§ **Work task**
Below are records; copy every line in them that holds the word "such".

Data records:
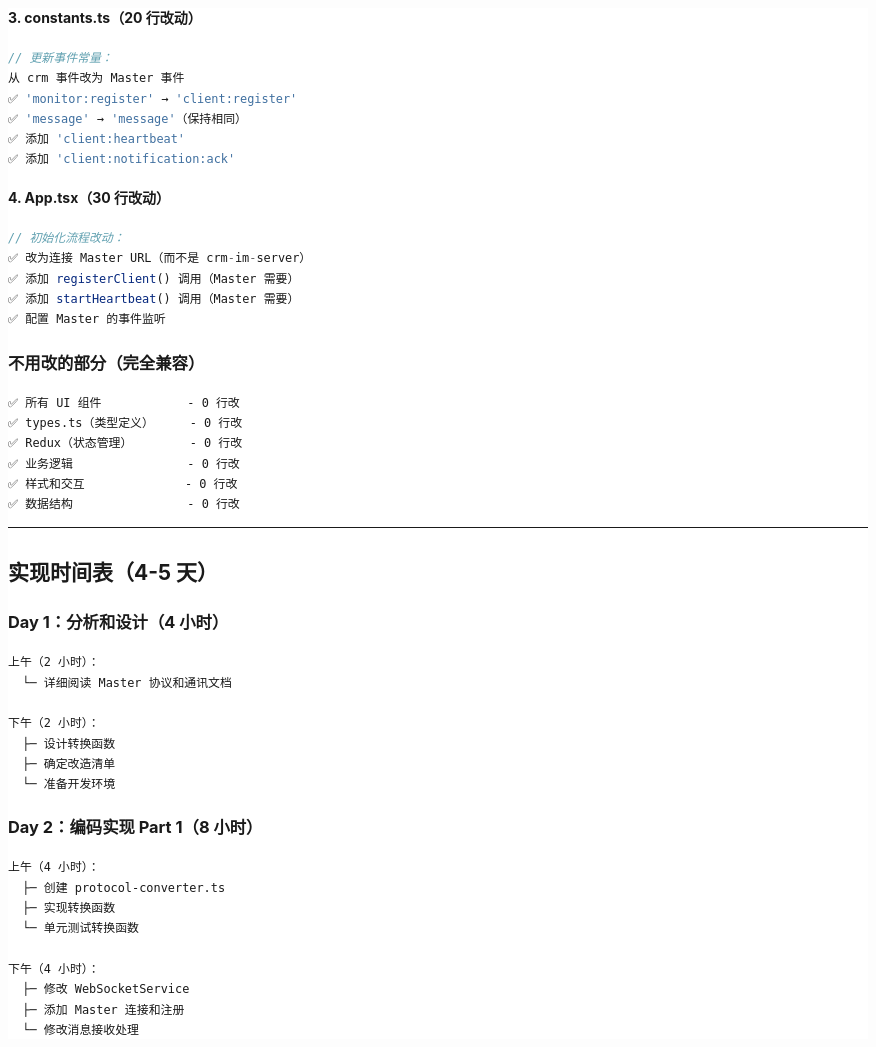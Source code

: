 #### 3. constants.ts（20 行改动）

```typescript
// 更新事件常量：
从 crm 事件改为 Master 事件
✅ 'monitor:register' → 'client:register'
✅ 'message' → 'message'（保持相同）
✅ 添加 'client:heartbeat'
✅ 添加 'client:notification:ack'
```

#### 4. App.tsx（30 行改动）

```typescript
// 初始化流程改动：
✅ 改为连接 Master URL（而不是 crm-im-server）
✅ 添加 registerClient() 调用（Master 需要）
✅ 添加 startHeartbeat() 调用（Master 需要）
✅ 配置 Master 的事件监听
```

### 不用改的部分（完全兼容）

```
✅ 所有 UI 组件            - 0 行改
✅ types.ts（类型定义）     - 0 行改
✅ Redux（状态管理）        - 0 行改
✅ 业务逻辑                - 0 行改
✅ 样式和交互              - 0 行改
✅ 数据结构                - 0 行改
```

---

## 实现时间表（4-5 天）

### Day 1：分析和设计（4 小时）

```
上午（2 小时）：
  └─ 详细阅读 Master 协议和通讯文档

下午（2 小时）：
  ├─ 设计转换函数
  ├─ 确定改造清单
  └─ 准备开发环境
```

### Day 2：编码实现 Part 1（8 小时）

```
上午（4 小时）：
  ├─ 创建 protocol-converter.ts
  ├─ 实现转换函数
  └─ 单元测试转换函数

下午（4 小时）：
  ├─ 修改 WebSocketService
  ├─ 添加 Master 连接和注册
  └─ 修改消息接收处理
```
---
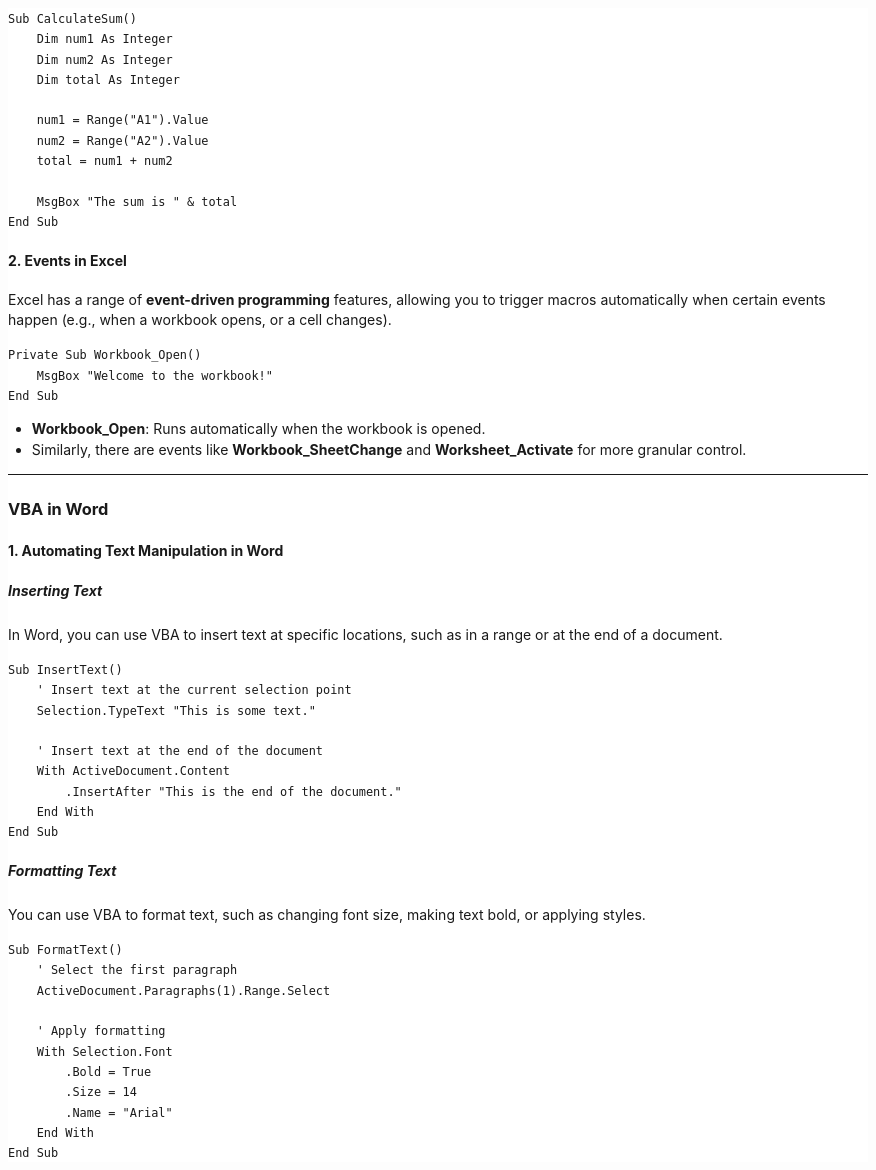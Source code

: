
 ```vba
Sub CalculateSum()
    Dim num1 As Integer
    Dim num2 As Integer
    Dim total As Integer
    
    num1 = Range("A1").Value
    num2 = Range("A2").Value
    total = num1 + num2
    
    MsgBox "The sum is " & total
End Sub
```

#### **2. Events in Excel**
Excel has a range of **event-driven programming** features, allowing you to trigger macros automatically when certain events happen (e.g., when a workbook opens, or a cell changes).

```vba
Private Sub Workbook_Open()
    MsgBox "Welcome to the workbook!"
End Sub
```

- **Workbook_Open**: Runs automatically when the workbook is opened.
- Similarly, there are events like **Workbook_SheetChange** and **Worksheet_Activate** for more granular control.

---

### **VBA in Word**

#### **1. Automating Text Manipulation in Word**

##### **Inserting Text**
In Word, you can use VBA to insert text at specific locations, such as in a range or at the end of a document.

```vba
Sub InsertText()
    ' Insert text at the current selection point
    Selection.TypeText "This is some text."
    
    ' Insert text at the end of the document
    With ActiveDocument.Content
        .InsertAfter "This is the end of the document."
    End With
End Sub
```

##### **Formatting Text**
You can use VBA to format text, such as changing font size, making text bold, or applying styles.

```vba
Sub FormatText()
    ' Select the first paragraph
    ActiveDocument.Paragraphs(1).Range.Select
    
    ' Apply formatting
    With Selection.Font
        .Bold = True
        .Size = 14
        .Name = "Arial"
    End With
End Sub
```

§ **Exercise result**
In Word, you can use VBA to insert text at specific locations, such as in a range or at the end of a document.
You can use VBA to format text, such as changing font size, making text bold, or applying styles.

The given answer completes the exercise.